=== Your objective ===
Transcribe exactly the lines from the top of the records below through the line that holds "multiple step shading.", both included, with no pictures.

=== Source information ===

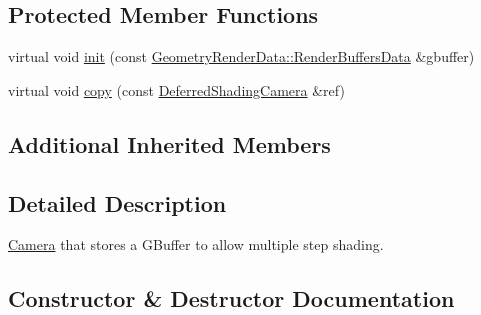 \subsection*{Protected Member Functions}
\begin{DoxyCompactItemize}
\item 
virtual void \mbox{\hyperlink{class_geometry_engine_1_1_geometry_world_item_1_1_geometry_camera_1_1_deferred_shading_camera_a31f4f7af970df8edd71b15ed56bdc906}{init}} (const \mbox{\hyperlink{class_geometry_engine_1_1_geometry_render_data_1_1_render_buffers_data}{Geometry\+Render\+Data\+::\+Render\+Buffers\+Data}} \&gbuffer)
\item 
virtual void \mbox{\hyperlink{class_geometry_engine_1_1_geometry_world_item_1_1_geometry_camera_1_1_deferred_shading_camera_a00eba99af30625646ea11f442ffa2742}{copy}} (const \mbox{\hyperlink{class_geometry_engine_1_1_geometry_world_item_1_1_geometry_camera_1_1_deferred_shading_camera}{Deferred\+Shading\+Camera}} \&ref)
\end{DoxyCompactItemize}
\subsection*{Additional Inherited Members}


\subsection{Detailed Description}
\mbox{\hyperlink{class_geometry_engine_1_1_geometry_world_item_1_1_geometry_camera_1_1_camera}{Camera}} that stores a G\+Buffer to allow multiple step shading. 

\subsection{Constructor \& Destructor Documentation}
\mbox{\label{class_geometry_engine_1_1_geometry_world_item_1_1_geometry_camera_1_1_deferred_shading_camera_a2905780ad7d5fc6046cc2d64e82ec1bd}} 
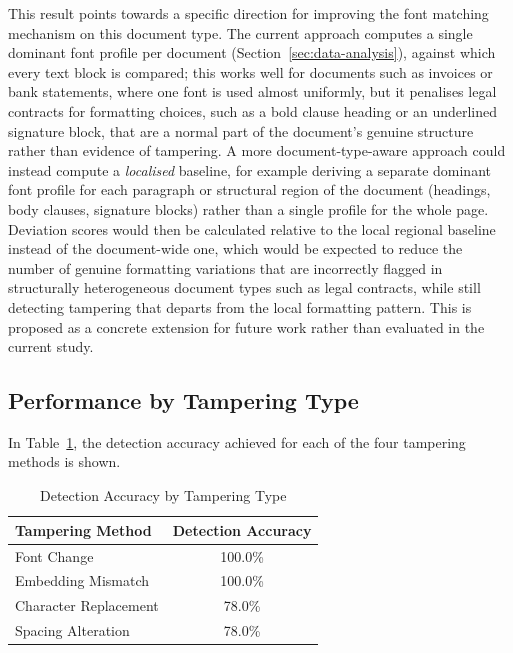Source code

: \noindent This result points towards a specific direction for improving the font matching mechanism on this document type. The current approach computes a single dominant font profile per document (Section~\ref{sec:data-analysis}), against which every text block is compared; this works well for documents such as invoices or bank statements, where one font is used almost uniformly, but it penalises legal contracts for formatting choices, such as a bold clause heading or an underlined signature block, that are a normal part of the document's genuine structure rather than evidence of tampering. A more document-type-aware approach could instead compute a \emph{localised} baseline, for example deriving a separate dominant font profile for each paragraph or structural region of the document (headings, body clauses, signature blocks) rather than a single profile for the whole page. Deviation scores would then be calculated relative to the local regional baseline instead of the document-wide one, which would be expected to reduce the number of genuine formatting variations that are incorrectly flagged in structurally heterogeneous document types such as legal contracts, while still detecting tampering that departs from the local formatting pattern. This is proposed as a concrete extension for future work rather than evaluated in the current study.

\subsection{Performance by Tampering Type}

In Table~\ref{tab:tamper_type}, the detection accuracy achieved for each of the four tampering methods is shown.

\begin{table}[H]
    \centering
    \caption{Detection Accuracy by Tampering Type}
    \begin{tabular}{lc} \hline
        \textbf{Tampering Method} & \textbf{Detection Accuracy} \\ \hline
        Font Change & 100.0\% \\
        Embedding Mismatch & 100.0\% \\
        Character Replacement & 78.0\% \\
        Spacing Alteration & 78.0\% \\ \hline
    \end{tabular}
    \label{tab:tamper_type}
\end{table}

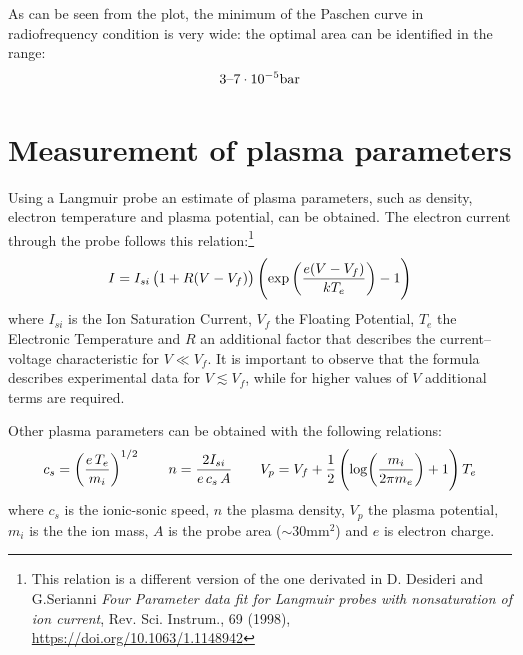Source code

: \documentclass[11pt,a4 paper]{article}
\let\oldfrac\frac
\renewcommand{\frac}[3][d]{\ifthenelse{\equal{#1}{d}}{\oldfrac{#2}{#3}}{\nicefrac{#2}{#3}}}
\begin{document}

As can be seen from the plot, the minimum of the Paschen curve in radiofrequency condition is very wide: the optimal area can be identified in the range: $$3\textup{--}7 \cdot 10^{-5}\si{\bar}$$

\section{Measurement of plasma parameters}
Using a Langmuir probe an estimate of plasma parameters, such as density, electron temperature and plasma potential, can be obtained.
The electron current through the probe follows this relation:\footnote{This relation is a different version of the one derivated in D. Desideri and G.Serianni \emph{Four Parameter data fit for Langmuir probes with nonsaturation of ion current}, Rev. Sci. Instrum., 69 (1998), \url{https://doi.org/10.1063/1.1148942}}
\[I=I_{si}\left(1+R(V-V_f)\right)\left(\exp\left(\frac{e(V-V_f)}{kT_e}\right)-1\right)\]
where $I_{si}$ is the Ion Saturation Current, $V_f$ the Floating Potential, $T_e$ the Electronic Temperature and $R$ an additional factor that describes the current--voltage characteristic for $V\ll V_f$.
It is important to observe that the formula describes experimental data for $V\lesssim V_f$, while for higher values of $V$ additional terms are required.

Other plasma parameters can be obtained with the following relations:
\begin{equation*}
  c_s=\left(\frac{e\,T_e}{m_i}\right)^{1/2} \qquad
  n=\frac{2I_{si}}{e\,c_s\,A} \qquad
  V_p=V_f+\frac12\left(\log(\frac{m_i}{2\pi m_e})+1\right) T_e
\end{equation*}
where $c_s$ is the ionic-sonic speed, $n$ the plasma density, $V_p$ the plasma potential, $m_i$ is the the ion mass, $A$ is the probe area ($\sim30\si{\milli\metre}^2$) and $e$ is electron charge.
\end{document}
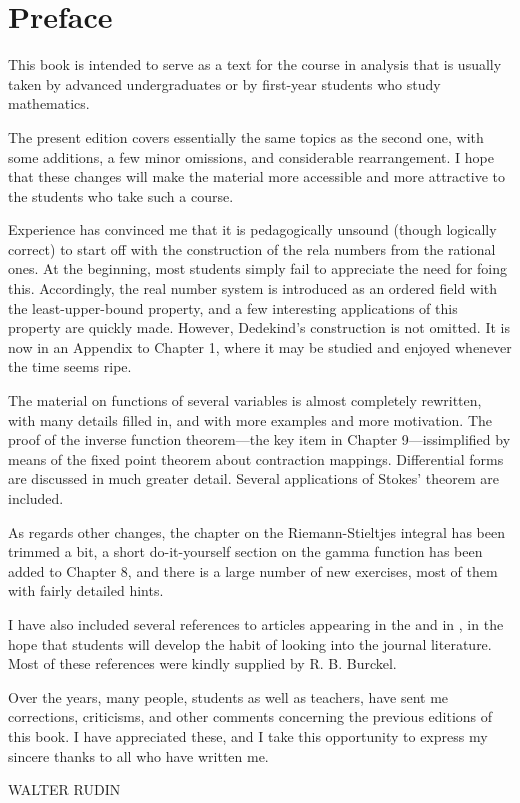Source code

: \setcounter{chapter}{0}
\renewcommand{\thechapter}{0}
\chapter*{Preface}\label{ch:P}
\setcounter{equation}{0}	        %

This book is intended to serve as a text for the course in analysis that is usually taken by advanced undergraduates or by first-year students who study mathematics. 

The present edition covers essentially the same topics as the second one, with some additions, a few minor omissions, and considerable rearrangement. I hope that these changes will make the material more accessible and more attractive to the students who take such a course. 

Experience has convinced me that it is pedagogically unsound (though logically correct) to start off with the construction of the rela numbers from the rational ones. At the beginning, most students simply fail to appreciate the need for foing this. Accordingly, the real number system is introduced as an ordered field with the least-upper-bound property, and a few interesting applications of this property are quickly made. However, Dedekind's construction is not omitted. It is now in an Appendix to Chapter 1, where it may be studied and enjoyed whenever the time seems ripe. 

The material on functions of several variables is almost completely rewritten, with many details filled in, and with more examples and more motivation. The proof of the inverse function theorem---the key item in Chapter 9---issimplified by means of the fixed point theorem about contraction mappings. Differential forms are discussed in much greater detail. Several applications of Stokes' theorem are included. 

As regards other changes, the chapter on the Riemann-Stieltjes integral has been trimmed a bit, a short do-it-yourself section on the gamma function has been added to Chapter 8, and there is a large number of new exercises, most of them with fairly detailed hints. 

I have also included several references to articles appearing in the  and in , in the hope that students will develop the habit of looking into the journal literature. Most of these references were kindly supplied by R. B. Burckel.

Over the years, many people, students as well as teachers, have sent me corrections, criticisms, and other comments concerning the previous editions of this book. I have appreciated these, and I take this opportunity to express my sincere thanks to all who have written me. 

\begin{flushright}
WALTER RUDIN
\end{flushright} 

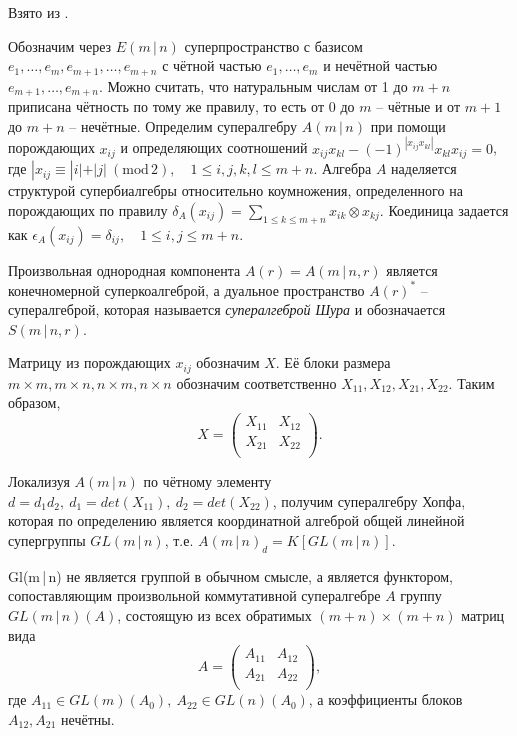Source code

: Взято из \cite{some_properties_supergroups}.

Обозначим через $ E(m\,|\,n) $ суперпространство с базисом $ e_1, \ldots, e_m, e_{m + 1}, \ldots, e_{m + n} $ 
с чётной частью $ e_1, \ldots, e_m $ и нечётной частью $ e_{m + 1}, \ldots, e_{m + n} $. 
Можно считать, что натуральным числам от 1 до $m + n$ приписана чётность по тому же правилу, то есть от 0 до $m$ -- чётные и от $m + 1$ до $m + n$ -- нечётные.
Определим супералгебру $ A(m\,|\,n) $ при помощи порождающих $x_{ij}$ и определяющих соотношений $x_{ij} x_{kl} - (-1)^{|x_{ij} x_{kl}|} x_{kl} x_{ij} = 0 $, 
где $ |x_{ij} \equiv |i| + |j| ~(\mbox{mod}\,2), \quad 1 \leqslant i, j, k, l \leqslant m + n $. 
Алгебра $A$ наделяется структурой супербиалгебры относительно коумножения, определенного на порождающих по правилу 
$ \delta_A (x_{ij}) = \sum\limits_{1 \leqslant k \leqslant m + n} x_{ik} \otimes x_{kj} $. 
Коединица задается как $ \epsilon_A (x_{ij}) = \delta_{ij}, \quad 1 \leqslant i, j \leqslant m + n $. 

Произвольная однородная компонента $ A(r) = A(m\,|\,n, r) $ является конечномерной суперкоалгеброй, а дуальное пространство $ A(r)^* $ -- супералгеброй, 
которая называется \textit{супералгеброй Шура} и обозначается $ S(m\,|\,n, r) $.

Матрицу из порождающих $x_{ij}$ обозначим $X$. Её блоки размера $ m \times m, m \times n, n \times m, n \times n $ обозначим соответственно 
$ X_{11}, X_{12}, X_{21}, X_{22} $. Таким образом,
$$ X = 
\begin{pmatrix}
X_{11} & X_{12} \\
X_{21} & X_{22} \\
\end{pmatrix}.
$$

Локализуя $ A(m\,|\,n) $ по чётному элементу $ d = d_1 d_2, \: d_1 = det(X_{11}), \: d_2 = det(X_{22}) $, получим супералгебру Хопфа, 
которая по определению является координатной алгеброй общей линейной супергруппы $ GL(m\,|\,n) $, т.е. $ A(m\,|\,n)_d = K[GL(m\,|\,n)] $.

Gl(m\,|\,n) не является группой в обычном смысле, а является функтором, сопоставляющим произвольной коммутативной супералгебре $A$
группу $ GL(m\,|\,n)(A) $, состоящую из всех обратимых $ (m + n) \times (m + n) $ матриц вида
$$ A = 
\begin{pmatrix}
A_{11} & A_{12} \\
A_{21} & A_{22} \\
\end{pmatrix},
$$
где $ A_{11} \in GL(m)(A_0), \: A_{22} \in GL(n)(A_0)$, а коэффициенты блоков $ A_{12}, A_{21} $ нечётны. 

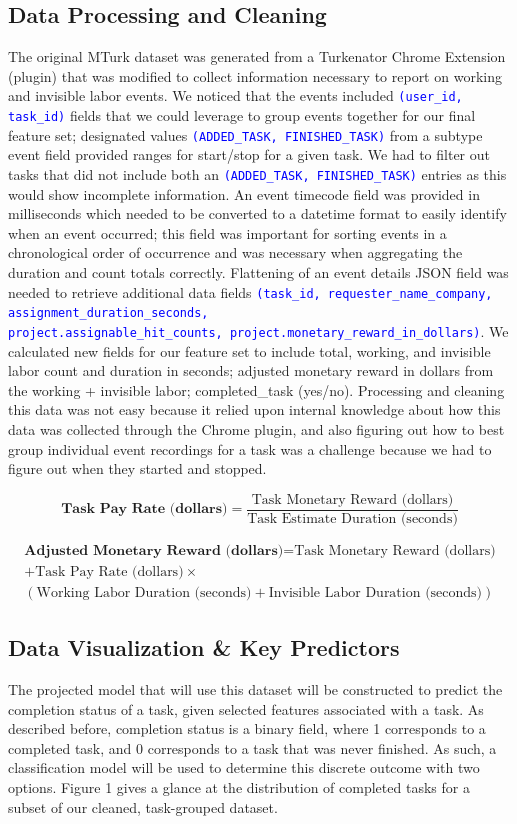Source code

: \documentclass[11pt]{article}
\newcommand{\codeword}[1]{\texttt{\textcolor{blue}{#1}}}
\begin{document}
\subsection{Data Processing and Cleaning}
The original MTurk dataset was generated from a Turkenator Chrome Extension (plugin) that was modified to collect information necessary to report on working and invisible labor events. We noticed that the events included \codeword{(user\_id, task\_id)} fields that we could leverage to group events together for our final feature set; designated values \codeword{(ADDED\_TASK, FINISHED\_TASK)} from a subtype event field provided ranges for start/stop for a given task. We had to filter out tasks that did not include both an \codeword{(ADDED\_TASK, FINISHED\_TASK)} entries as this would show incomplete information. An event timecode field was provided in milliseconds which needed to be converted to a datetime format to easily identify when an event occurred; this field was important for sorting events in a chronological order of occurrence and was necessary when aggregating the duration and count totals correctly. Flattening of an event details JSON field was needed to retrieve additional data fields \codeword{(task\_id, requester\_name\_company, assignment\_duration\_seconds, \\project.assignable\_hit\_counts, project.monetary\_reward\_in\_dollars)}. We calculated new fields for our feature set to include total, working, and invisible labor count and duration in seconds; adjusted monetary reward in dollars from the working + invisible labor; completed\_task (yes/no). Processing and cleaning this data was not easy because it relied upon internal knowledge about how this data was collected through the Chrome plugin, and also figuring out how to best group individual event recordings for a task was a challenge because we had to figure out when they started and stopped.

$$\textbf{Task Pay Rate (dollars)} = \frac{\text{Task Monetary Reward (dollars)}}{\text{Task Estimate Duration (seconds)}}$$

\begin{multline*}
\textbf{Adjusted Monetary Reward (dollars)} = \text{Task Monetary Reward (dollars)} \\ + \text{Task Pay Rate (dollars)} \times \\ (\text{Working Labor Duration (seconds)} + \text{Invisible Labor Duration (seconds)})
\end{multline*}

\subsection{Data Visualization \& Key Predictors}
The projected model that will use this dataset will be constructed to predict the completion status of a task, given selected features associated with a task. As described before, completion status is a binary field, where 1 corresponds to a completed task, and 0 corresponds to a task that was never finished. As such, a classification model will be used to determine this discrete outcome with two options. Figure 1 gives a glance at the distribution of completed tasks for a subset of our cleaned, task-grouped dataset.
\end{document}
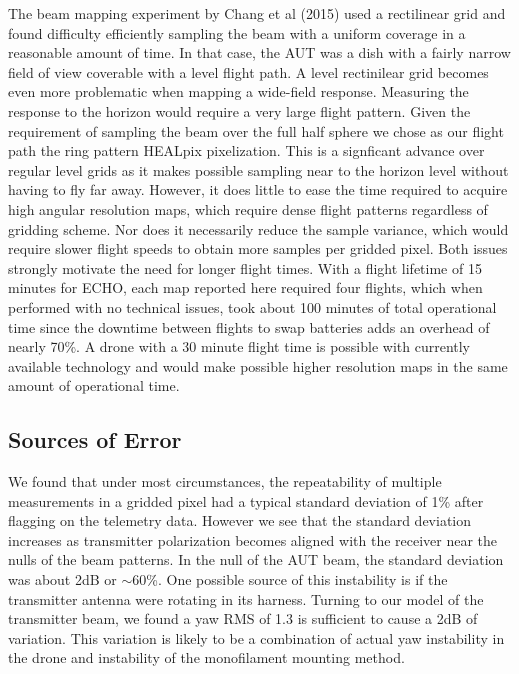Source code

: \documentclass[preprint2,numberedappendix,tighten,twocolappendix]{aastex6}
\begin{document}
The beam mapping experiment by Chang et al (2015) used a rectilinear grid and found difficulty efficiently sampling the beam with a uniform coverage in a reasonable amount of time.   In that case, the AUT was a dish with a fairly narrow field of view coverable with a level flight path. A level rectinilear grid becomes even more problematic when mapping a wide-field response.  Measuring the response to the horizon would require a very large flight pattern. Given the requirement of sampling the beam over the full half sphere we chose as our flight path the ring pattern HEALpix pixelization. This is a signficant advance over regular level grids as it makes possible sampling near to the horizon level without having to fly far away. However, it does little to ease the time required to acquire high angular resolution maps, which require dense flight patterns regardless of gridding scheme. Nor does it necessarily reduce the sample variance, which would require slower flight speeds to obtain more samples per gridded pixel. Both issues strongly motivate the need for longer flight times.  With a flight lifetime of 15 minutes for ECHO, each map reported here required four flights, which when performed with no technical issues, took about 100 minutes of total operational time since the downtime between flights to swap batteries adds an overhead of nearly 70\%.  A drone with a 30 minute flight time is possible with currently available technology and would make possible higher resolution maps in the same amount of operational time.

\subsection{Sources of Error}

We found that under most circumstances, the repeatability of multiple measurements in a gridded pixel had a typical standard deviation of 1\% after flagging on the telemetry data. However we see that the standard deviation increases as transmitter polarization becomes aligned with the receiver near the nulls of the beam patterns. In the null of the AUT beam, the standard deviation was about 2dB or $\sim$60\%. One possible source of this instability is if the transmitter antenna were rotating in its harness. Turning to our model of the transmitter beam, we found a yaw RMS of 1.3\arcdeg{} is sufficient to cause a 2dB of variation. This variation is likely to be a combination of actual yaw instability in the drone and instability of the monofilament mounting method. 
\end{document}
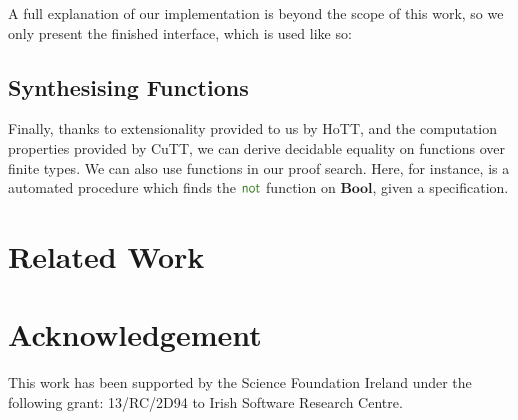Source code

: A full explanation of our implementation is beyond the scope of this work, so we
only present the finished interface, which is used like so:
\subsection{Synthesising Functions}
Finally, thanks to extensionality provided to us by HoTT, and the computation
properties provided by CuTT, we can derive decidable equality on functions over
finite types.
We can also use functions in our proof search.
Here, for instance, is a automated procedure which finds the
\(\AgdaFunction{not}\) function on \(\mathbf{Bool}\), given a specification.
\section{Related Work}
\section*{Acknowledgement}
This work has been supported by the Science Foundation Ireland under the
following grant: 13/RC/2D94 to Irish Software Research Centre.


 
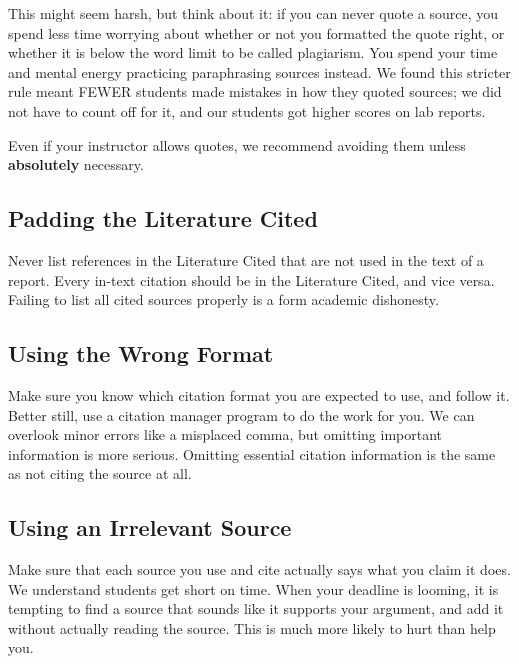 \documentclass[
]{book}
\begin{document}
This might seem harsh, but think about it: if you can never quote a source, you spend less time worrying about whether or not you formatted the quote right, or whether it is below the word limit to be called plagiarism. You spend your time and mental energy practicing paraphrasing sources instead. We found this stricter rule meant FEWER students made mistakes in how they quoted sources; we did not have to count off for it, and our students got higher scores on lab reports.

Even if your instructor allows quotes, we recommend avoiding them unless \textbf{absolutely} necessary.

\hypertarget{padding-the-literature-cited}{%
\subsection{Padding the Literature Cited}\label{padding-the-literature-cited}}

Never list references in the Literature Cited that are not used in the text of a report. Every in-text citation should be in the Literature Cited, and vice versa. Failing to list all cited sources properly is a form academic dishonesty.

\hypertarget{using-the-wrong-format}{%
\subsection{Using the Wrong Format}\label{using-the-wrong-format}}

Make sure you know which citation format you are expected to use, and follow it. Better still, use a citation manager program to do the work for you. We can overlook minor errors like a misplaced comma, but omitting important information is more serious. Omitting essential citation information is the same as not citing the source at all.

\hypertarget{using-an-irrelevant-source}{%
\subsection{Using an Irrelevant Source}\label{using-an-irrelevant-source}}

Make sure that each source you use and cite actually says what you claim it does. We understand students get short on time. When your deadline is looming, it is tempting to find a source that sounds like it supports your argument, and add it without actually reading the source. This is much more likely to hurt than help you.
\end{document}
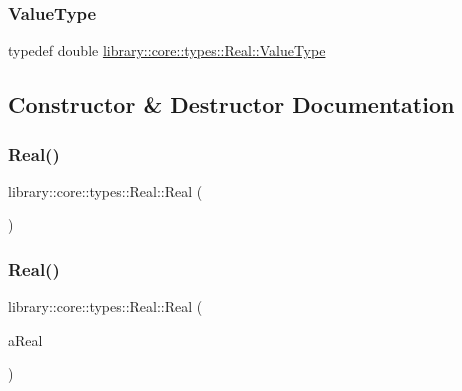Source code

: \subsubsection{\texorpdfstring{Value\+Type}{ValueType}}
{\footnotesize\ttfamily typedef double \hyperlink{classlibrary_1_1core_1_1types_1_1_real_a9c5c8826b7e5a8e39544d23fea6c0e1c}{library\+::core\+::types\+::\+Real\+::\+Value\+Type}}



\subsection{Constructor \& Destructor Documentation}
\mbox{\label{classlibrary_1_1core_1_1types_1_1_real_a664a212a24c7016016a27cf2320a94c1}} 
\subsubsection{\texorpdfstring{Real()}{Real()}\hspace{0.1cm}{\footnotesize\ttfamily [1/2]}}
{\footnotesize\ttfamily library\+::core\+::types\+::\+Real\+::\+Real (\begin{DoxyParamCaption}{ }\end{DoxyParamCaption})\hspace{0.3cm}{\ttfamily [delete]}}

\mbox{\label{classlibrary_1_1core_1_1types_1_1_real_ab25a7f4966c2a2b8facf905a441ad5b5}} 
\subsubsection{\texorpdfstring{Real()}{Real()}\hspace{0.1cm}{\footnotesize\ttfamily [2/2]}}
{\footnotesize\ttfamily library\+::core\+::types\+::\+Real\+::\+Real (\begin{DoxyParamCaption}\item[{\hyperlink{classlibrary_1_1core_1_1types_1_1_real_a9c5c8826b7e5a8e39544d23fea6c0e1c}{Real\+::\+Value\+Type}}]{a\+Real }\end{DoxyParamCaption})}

=== Answer to the problem ===
 \subsection*{Protected Member Functions}
\begin{DoxyCompactItemize}
\item 
virtual void \mbox{\hyperlink{class_geometry_engine_1_1_geometry_world_item_1_1_geometry_camera_1_1_deferred_shading_camera_a31f4f7af970df8edd71b15ed56bdc906}{init}} (const \mbox{\hyperlink{class_geometry_engine_1_1_geometry_render_data_1_1_render_buffers_data}{Geometry\+Render\+Data\+::\+Render\+Buffers\+Data}} \&gbuffer)
\item 
virtual void \mbox{\hyperlink{class_geometry_engine_1_1_geometry_world_item_1_1_geometry_camera_1_1_deferred_shading_camera_a00eba99af30625646ea11f442ffa2742}{copy}} (const \mbox{\hyperlink{class_geometry_engine_1_1_geometry_world_item_1_1_geometry_camera_1_1_deferred_shading_camera}{Deferred\+Shading\+Camera}} \&ref)
\end{DoxyCompactItemize}
\subsection*{Additional Inherited Members}


\subsection{Detailed Description}
\mbox{\hyperlink{class_geometry_engine_1_1_geometry_world_item_1_1_geometry_camera_1_1_camera}{Camera}} that stores a G\+Buffer to allow multiple step shading. 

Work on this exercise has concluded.